Survey shows four percent of Israelis visit Western Wall, over a third of Israelis - not all of them religious - observe the fast.

Arutz Sheva Staff,

Tisha B'Av
Tisha B'Av
Flash 90
The fast day of Tisha B'Av 2018 begins on Saturday night July, 21 and end sundown, July 22. The fast marks the day when the Spies returned to Moses and the Jewish People in the desert, speaking falsehoods about the Land of Israel.

It also marks the destruction of the two Holy Temples in Jerusalem. After the Second Temple was destroyed, no Jewish government existed in Israel until 1948, when the modern State of Israel was founded.

Newspapers report that thousands, even tens of thousands stand before the Kotel on Tisha B'av. The Jewish People Policy Institute's (JPPI) Israeli-Judaism research project found that the number of Israeli Jews who say they visit the Western Wall on Tisha B'av is more than two hundred thousand. Assuming that some respondents were less than forthcoming and that not all of them show up every year, the fact that they state their willingness to show up has meaning and shows they feel it is necessary to visit the Kotel on Tisha B'av .

Who are these two hundred thousand people? Four percent of Israeli Jews say that they visit the Western Wall on Tisha B'av, almost two hundred and fifty thousand Jews. The research shows that they are religious or haredi.

According to the survey, which was conducted by Professor Camil Fuchs, a little more than thirty percent of Israelis (31 percent) define themselves as liberal–religious, religious, haredi Zionist, or haredi. About 9 percent of religious and haredi and Jews and three percent of traditional Jews say they visit the Western Wall on Tisha B'av. The percentage of secular Jews who visit the Western Wall on Tisha B'av is nearly zero.

Approximately a third of Jewish Israelis fast on Tisha B’av. Like any other fast, some Jews (36 percent) fast for the entire day, some (6 percent) fast only part of the day, and some (2 percent) avoid food but drink fluids.

Fewer Israeli Jews fast on Tisha B’Av than on Yom Kippur (the Day of Atonement). The study shows that Tisha B'av is a more sectorial fast, unlike Yom Kippur when many traditional and secular Jews partake. For example, 91 percent of traditional Israelis fully fast on Yom Kippur while only 27 percent of them do the same on Tisha B'av.

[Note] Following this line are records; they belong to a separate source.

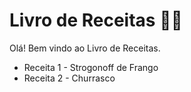 # Livro de Receitas :man_cook:

Olá! Bem vindo ao Livro de Receitas. 



* Receita 1 - Strogonoff de Frango
* Receita 2 - Churrasco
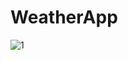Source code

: # WeatherApp
![1](https://user-images.githubusercontent.com/96263634/173647148-5edd8a77-9162-4d92-b58c-c88cb1de3cb4.jpg)
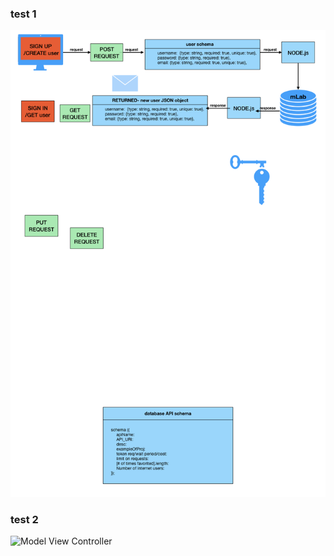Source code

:


### test 1
![Alt](/401/week5ProjectWeek/401-midtermFlowChart.001.png)

### test 2

![Model View Controller](/Users/maddys87/codefellows/401/learning-journal/401/week5ProjectWeek/401-midtermFlowChart.001.png)
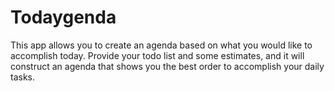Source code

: # Todaygenda

This app allows you to create an agenda based on what you would like to accomplish today. Provide your todo list and some estimates, and it will construct an agenda that shows you the best order to accomplish your daily tasks.
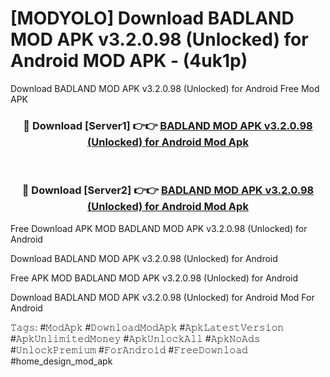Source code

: # [MODYOLO] Download BADLAND MOD APK v3.2.0.98 (Unlocked) for Android MOD APK - (4uk1p)
Download BADLAND MOD APK v3.2.0.98 (Unlocked) for Android Free Mod APK

<div align="center">
<h3>🔴 Download [Server1] 👉👉 <a href="https://apk-comot.site?title=BADLAND_MOD_APK_v3.2.0.98_(Unlocked)_for_Android">BADLAND MOD APK v3.2.0.98 (Unlocked) for Android Mod Apk</a></h3><br>

<h3>🔴 Download [Server2] 👉👉 <a href="https://apk-comot.site?title=BADLAND_MOD_APK_v3.2.0.98_(Unlocked)_for_Android">BADLAND MOD APK v3.2.0.98 (Unlocked) for Android Mod Apk</a></h3>
</div>


Free Download APK MOD BADLAND MOD APK v3.2.0.98 (Unlocked) for Android

Download BADLAND MOD APK v3.2.0.98 (Unlocked) for Android 

Free APK MOD BADLAND MOD APK v3.2.0.98 (Unlocked) for Android 

Download BADLAND MOD APK v3.2.0.98 (Unlocked) for Android Mod For Android

𝚃𝚊𝚐𝚜: #𝙼𝚘𝚍𝙰𝚙𝚔 #𝙳𝚘𝚠𝚗𝚕𝚘𝚊𝚍𝙼𝚘𝚍𝙰𝚙𝚔 #𝙰𝚙𝚔𝙻𝚊𝚝𝚎𝚜𝚝𝚅𝚎𝚛𝚜𝚒𝚘𝚗 #𝙰𝚙𝚔𝚄𝚗𝚕𝚒𝚖𝚒𝚝𝚎𝚍𝙼𝚘𝚗𝚎𝚢 #𝙰𝚙𝚔𝚄𝚗𝚕𝚘𝚌𝚔𝙰𝚕𝚕 #𝙰𝚙𝚔𝙽𝚘𝙰𝚍𝚜 #𝚄𝚗𝚕𝚘𝚌𝚔𝙿𝚛𝚎𝚖𝚒𝚞𝚖 #𝙵𝚘𝚛𝙰𝚗𝚍𝚛𝚘𝚒𝚍 #𝙵𝚛𝚎𝚎𝙳𝚘𝚠𝚗𝚕𝚘𝚊𝚍 #home_design_mod_apk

This difference is nonexistent in the haredi sector, where 97 percent fast on Tisha B'av and 99 percent fast on Yom Kippur.

A larger number of Jews observe the longer 25-hour fasts, Yom Kippur and Tisha B'Av, than the shorter "minor" fasts. Thirty-one percent of Jews observe the religious tradition of not wearing leather on Tisha B'av and most of those who observe the fast also wear canvas shoes.

However, fifty-five percent of Israeli Jews claim that as far as they are concerned, Tisha B'Av is just a regular day. For other national days of mourning like Holocaust Remembrance Day or the Memorial Day Fallen Soldiers and Victims of Terror, only a small percentage of Jews (9 and 5 percent respectively, most of them haredi) claim they are just regular days.

JPPI's analysis was drawn from a survey conducted of 3000 Israeli Jews in two rounds, one of 2000 respondents and another of an additional 1000 respondents, a representative sample of the Jewish public in Israel. The statistical margin of error for the sample of 3000 is 1.8 percent.